The objects that may be concerned by this sub-prefix are: calendars, trips, trip_properties, frequencies, comments, comment_links, geometries, equipments (see each connector's documentation for details).
A configuration file config.json, as it is shown below, is provided for each
converter and contains additional information about the data source as well as about
the upstream system that generated the data (if available). In particular, it provides the necessary information for:
- the required NTFS files
contributors.txtanddatasets.txt - some additional metadata can also be inserted in the file
feed_infos.txt.
{
"contributor": {
"contributor_id": "DefaultContributorId",
"contributor_name": "DefaultContributorName",
"contributor_license": "DefaultDatasourceLicense",
"contributor_website": "http://www.default-datasource-website.com"
},
"dataset": {
"dataset_id": "DefaultDatasetId"
},
"feed_infos": {
"feed_publisher_name": "DefaultContributorName",
"feed_license": "DefaultDatasourceLicense",
"feed_license_url": "http://www.default-datasource-website.com",
}
}The objects contributor and dataset are required, containing at least the
corresponding identifier (and the name for contributor), otherwise the conversion
stops with an error. The object feed_infos is optional.
The files contributors.txt and datasets.txt provide additional information about the data source.
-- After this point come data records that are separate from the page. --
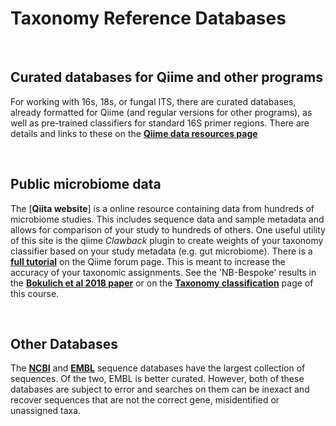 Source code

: # Taxonomy Reference Databases

<br>

## Curated databases for Qiime and other programs

For working with 16s, 18s, or fungal ITS, there are curated databases, already formatted for Qiime (and regular versions for other programs), as well as pre-trained classifiers for standard 16S primer regions. There are details and links to these on the [**Qiime data resources page**](https://docs.qiime2.org/2019.10/data-resources/)

<br>

## Public microbiome data

The [**Qiita website**] is a online resource containing data from hundreds of microbiome studies. This includes sequence data and sample metadata and allows for comparison of your study to hundreds of others. One useful utility of this site is the qiime *Clawback* plugin to create weights of your taxonomy classifier based on your study metadata (e.g. gut microbiome). There is a [**full tutorial**](https://forum.qiime2.org/t/using-q2-clawback-to-assemble-taxonomic-weights/5859) on the Qiime forum page. This is meant to increase the accuracy of your taxonomic assignments. See the 'NB-Bespoke' results in the [**Bokulich et al 2018 paper**](https://microbiomejournal.biomedcentral.com/articles/10.1186/s40168-018-0470-z) or on the [**Taxonomy classification**](https://otagoedna.github.io/2019_11_28_edna_course/chapters/taxonomy_classification.html) page of this course.

<br>

## Other Databases

The [**NCBI**](https://www.ncbi.nlm.nih.gov/) and [**EMBL**](https://www.embl.org/) sequence databases have the largest collection of sequences. Of the two, EMBL is better curated. However, both of these databases are subject to error and searches on them can be inexact and recover sequences that are not the correct gene, misidentified or unassigned taxa.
| NTFS file | NTFS field | key in config.json |
Constraint | Note |
|---|---|---|---|---|
| contributors.txt | contributor_id | contributor_id | Required | This field is prefixed. |
| contributors.txt | contributor_name | contributor_name | Required | |
| contributors.txt | contributor_license | contributor_license | Optional | |
| contributors.txt | contributor_website | contributor_website | Optional |
| NTFS file | NTFS field | key in config.json |
Constraint | Note |
|---|---|---|---|---|
| datasets.txt | dataset_id | dataset_id | Required | This field is prefixed. |
| datasets.txt | contributor_id | contributor_id | Required | This field is prefixed. |
| datasets.txt | dataset_start_date | Smallest date of all the trips of the dataset. | ||
| datasets.txt | dataset_end_date | Greatest date of all the trips of the dataset. |
Physical modes may not contain CO2 emissions. If the value is missing, we are using default values (see below), mostly based on what is provided by ADEME.
| Physical Mode | CO2 emission (gCO2-eq/km) |
|---|---|
| Air | 144.6 |
| Boat | NC |
| Bus | 132 |
| BusRapidTransit | 84 |
| Coach | 171 |
| Ferry | 279 |
| Funicular | 3 |
| LocalTrain | 30.7 |
| LongDistanceTrain | 3.4 |
| Metro | 3 |
| RapidTransit | 6.2 |
| RailShuttle | NC |
| Shuttle | NC |
| SuspendedCableCar | NC |
| Taxi | 184 |
| Train | 11.9 |
| Tramway | 4 |
The following fallback modes are also added to the model (they're usually not referenced by any trip).
| Physical Mode | CO2 emission (gCO2-eq/km) |
|---|---|
| Bike | 0 |
| BikeSharingService | 0 |
| Car | 184 |
The following rules apply to every converter, unless otherwise explicitly specified.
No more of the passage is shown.